Hair Extensions Startup Mayvenn Raises $10 Million Series A From A16Z

A new hair extensions startup in San Francisco’s East Bay called Mayvenn is changing the old brick-and-mortar distribution model for buying longer locks — by giving stylists their own online hair stores.

Most hair extensions are imported to the U.S. from Asia and the Indian subcontinent and then sold to small corner beauty stores where the sales clerk may or may not know much about hair extensions. The hair is then purchased by the customer and brought to the stylist.

The problem is the stylist not only has zero control over the quality, but no way of earning a commission on the purchased hair.

Mayvenn’s model sets each stylist up with marketing materials and a webstore to sell what is promised to be reliable hair quality at a lower cost and the opportunity to make a commission on every piece of hair purchased.

Prices range from the hundreds to thousands of dollars for extensions, but Mayvenn’s co-founder Diishan Imira can keep the cost down and quality up due to some fundamental relationships he has with vendors in Asia. Imira is not only fluent in Mandarin, but has worked on International trade in this area of the world for over a decade.

He sees the model working particularly well for hairdressers catering to the largest consumers of hair extensions – African-American women.

It’s just a much better system and Diishan is the guy who figured it out. Ben Horowitz, a16z
But Imira isn’t the first to think of selling pieces of hair online. Vixxen is a web-based startup where stylists can set up a turn-key site and make 15 percent on the resale of the extensions. It is perhaps the closest competition Mayvenn has in this space.

Mayvenn also offers 15 percent commissions and includes an individual website where stylists can direct clients to purchase the hair.

Mayvenn website

Mayvenn rapidly grew to 30,000 stylists in just a year and a half and is already pulling in eight figures in annual revenue. Those figures were impressive enough to grab the attention of a16z’s Ben Horowitz.

“It’s sort of like if you’ve ever run into anybody selling Amway or Avon or Herbalife or any of those things, most of them are like ‘well I put in a bunch of money I should never have done that. I lost all my money.’ But for the Mayvenn people, they put in no money and just get money out,” Horowitz told TechCrunch over the phone. “It’s just a much better system and Diishan is the guy who figured it out.”

Andreessen Horowitz led Mayvenn’s recent $10 million Series A funding round and Horowitz, who is one-half of the founding a16z partnership, plans to sit on the startup’s board as an “observer.”

500 Startups, Trinity Ventures, Core Innovation Capital, Cross Culture Ventures, Impact America, Apple’s Jimmy Iovine, tennis star Serena Williams, Translation CEO Steve Stoute and Anjula Acharia-Bath also tossed money into this round.

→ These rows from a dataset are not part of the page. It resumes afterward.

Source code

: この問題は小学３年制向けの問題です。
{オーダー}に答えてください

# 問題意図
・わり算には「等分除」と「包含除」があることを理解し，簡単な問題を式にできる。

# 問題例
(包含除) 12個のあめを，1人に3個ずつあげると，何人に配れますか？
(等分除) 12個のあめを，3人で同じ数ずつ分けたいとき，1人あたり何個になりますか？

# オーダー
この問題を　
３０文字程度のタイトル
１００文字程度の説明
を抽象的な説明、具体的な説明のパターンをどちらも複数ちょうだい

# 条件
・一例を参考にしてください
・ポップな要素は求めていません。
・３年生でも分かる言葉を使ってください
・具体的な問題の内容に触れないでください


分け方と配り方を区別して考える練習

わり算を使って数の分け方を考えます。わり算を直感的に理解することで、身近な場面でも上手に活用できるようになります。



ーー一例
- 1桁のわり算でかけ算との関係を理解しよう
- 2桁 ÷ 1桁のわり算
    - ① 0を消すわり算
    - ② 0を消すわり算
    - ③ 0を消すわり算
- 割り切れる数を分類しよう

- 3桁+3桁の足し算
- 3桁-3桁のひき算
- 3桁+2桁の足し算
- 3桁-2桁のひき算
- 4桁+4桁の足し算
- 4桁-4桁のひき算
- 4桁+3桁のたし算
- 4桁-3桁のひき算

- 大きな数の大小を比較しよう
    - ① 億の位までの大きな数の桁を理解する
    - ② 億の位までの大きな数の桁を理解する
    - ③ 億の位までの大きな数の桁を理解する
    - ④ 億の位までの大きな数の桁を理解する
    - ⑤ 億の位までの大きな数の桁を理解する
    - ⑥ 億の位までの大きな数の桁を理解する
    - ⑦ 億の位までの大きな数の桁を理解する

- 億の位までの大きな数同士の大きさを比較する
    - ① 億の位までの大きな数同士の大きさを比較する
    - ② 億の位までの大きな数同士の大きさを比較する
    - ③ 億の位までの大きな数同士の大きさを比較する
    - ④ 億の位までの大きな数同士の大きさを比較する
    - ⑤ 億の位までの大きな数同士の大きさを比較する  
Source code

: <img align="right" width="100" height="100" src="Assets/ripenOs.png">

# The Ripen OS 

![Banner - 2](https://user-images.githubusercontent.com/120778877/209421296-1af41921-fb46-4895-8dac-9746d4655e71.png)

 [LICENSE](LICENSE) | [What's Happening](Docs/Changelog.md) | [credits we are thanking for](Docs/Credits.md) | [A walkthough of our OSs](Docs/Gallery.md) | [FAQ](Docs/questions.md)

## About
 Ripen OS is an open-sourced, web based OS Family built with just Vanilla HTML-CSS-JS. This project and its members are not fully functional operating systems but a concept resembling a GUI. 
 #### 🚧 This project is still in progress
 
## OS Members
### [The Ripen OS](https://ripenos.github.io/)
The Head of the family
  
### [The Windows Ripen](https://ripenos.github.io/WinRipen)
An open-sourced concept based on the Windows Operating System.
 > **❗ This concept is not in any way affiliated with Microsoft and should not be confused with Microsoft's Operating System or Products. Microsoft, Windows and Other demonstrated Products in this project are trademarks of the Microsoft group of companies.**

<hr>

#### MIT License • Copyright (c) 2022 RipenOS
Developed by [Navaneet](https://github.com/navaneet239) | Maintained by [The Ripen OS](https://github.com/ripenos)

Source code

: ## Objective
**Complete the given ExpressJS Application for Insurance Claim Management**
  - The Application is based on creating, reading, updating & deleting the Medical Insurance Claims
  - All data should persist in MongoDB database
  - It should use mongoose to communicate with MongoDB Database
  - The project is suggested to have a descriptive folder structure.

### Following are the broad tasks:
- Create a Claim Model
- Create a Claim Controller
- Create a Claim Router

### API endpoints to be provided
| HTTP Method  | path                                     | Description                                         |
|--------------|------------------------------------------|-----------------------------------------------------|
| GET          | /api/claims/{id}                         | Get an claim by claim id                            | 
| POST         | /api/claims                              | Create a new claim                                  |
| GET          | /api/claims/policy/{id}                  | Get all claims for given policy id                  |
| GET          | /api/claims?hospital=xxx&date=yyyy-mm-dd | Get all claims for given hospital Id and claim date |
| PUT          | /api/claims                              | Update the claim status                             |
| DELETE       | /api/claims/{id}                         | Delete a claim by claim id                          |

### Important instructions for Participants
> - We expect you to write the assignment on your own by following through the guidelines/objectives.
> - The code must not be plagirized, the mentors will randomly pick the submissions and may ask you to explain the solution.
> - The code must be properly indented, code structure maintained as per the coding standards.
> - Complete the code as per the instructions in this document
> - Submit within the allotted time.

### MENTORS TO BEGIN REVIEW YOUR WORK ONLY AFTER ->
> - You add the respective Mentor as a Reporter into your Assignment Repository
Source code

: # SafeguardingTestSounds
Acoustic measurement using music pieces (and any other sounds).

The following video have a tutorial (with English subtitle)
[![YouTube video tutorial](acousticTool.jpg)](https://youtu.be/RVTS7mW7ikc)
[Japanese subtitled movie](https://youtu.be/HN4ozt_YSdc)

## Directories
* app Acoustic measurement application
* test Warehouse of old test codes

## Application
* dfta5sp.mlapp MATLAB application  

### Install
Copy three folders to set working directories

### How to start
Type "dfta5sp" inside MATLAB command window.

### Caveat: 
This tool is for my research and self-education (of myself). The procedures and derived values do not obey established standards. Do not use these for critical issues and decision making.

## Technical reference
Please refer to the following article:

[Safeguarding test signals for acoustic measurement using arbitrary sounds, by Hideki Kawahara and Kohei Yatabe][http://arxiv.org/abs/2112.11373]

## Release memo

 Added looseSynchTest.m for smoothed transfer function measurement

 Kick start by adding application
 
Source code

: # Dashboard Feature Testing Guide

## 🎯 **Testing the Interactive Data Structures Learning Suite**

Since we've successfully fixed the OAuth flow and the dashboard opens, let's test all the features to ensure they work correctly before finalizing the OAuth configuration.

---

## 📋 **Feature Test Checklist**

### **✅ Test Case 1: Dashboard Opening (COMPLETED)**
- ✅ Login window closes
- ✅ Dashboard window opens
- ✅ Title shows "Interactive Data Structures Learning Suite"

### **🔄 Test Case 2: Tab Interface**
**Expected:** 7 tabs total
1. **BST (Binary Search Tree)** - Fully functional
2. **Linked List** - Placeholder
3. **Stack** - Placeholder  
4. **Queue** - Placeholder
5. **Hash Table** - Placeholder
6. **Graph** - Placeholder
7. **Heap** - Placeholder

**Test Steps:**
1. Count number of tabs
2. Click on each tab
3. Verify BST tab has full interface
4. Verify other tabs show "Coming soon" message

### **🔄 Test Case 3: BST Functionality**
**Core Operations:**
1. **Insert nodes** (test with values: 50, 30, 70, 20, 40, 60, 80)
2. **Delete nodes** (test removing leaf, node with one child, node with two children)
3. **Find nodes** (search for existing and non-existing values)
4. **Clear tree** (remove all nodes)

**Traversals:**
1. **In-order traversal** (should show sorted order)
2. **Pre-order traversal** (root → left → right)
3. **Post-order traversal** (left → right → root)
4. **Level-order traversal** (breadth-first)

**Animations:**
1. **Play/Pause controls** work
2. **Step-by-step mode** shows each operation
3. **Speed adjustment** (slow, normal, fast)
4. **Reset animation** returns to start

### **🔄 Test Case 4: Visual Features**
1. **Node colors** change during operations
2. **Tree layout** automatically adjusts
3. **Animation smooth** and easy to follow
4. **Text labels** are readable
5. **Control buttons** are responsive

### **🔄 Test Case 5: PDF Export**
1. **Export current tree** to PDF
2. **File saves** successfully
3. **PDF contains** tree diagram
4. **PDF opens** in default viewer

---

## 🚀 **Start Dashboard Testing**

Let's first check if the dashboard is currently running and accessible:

Mayvenn raised $3 million in a seed round prior to this raise, bringing the total in financing to $13 million for the startup. According to one source, the raise puts Mayvenn’s valuation at close to $62 million. However, Pitchbook analysts told us that valuation is closer to $39 million post raise and that Mayvenn originally sought $20 million but ended up taking $10 million. Had it raised the $20 million, the startup would be closer to that $62 million valuation.

It’s probably a sound investment. The model empowers stylists to make money on products they work with and hair extensions continue to be a popular choice for African American women – comedian Chris Rock’s 2009 documentary Good Hair is a testament to this $684 million black hairstyle industry.

Imira believes his startup has potential outside of the African American demographic as well. And Horowitz agrees. The a16z partner sees the potential in the Jewish community just as much as within the African American community.

“People in the firm thought this was a product for black people, but I was like no, no, no, you’ve got it all wrong. It’s not a black company. It’s a Jewish company. The name Mayvenn is the key, which, of course, is the Yiddish word for trusted expert,” Horowitz told me.

Both Imira and Horowitz have a point. There are plenty of women from all ethnicities in both Hollywood and suburbia now willing to pay into the thousands at their local salon to thicken and lengthen their tresses. I spoke to a couple of hairdressers who work with hair extensions in both the Bay Area and Utah who could affirm there were plenty of women from every ethnicity willing to fake longer locks.

“Hair extensions is newer outside of the black community but it’s growing incredibly fast,” Imira said. “It’s becoming ubiquitous.”

But Imira’s primary focus is on the stylists. “This is a business for beauticians so that they can run retail without having to buy or hold any inventory. It’s an inventory as a service business for beauticians,” he said.

Imira plans to use the new cash to scale the business so that he can “quickly jump from eight figures to 10 figures in revenue per year.”